INSTRUCTIONS TO FOLLOW ->
Below are records to be transcribed exactly; any pictures should be left out.

Source texts of formatted documents
[Start of Attachment]

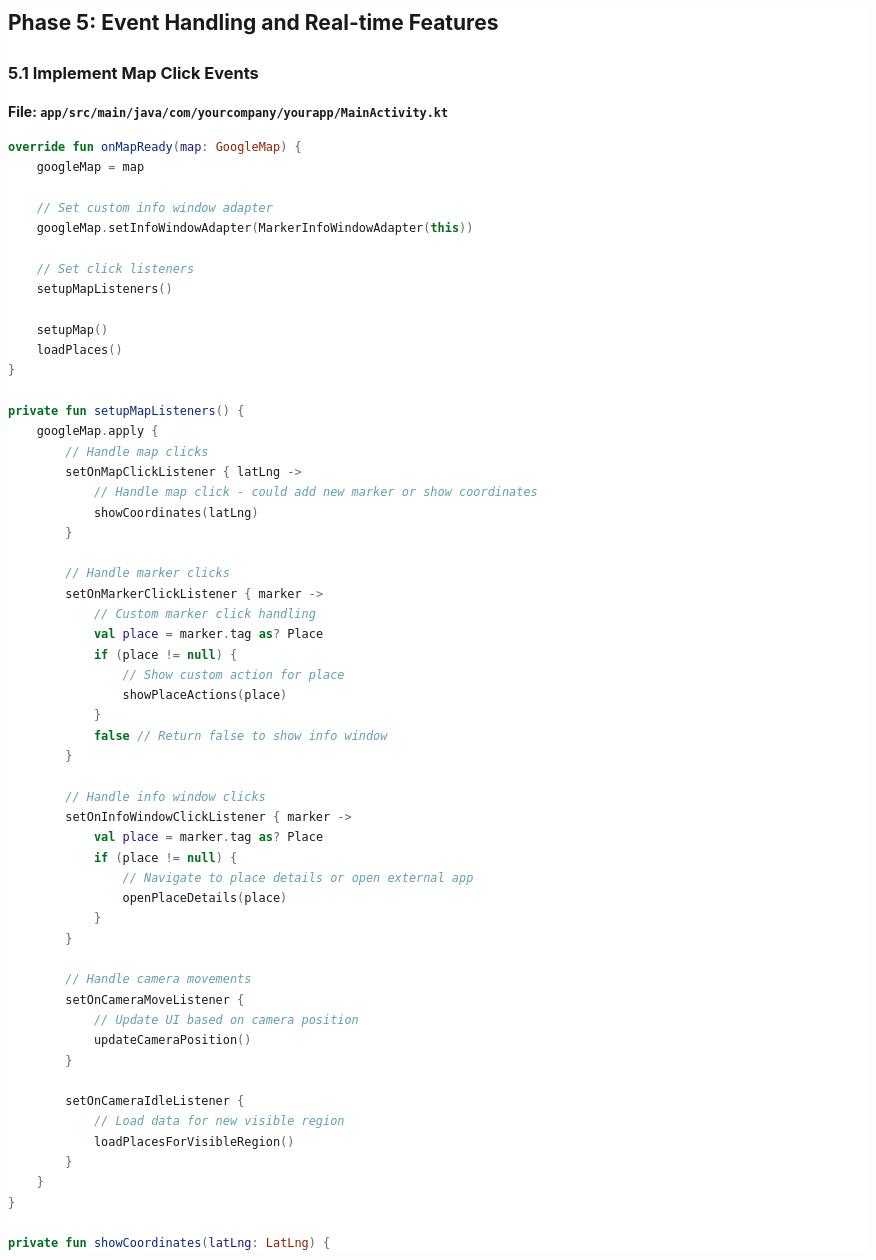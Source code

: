 ## Phase 5: Event Handling and Real-time Features

### 5.1 Implement Map Click Events

**File: `app/src/main/java/com/yourcompany/yourapp/MainActivity.kt`**

```kotlin
override fun onMapReady(map: GoogleMap) {
    googleMap = map

    // Set custom info window adapter
    googleMap.setInfoWindowAdapter(MarkerInfoWindowAdapter(this))

    // Set click listeners
    setupMapListeners()

    setupMap()
    loadPlaces()
}

private fun setupMapListeners() {
    googleMap.apply {
        // Handle map clicks
        setOnMapClickListener { latLng ->
            // Handle map click - could add new marker or show coordinates
            showCoordinates(latLng)
        }

        // Handle marker clicks
        setOnMarkerClickListener { marker ->
            // Custom marker click handling
            val place = marker.tag as? Place
            if (place != null) {
                // Show custom action for place
                showPlaceActions(place)
            }
            false // Return false to show info window
        }

        // Handle info window clicks
        setOnInfoWindowClickListener { marker ->
            val place = marker.tag as? Place
            if (place != null) {
                // Navigate to place details or open external app
                openPlaceDetails(place)
            }
        }

        // Handle camera movements
        setOnCameraMoveListener {
            // Update UI based on camera position
            updateCameraPosition()
        }

        setOnCameraIdleListener {
            // Load data for new visible region
            loadPlacesForVisibleRegion()
        }
    }
}

private fun showCoordinates(latLng: LatLng) {
```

[End of Attachment]

WRITTEN SOLUTION ->
Source code

: ## Phase 5: Event Handling and Real-time Features

### 5.1 Implement Map Click Events

**File: `app/src/main/java/com/yourcompany/yourapp/MainActivity.kt`**

```kotlin
override fun onMapReady(map: GoogleMap) {
    googleMap = map

    // Set custom info window adapter
    googleMap.setInfoWindowAdapter(MarkerInfoWindowAdapter(this))

    // Set click listeners
    setupMapListeners()

    setupMap()
    loadPlaces()
}

private fun setupMapListeners() {
    googleMap.apply {
        // Handle map clicks
        setOnMapClickListener { latLng ->
            // Handle map click - could add new marker or show coordinates
            showCoordinates(latLng)
        }

        // Handle marker clicks
        setOnMarkerClickListener { marker ->
            // Custom marker click handling
            val place = marker.tag as? Place
            if (place != null) {
                // Show custom action for place
                showPlaceActions(place)
            }
            false // Return false to show info window
        }

        // Handle info window clicks
        setOnInfoWindowClickListener { marker ->
            val place = marker.tag as? Place
            if (place != null) {
                // Navigate to place details or open external app
                openPlaceDetails(place)
            }
        }

        // Handle camera movements
        setOnCameraMoveListener {
            // Update UI based on camera position
            updateCameraPosition()
        }

        setOnCameraIdleListener {
            // Load data for new visible region
            loadPlacesForVisibleRegion()
        }
    }
}

private fun showCoordinates(latLng: LatLng) {
```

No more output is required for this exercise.